Task statement:
Please give every entry again, exactly as it reads.

Input data:

########

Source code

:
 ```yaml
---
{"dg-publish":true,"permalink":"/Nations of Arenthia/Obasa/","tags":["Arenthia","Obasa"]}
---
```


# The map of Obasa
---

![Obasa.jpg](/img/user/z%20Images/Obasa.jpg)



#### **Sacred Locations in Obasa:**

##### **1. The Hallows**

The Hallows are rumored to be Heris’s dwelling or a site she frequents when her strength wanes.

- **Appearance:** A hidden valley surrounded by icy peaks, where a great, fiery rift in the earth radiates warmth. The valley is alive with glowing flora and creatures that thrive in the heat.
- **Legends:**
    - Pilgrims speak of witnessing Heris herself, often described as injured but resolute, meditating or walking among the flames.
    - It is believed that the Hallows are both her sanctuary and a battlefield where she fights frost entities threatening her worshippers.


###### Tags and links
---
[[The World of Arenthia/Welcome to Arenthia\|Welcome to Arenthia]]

########

Task answer:
Source code

:
 ```yaml
---
{"dg-publish":true,"permalink":"/Nations of Arenthia/Obasa/","tags":["Arenthia","Obasa"]}
---
```


# The map of Obasa
---

![Obasa.jpg](/img/user/z%20Images/Obasa.jpg)



#### **Sacred Locations in Obasa:**

##### **1. The Hallows**

The Hallows are rumored to be Heris’s dwelling or a site she frequents when her strength wanes.

- **Appearance:** A hidden valley surrounded by icy peaks, where a great, fiery rift in the earth radiates warmth. The valley is alive with glowing flora and creatures that thrive in the heat.
- **Legends:**
    - Pilgrims speak of witnessing Heris herself, often described as injured but resolute, meditating or walking among the flames.
    - It is believed that the Hallows are both her sanctuary and a battlefield where she fights frost entities threatening her worshippers.


###### Tags and links
---
[[The World of Arenthia/Welcome to Arenthia\|Welcome to Arenthia]]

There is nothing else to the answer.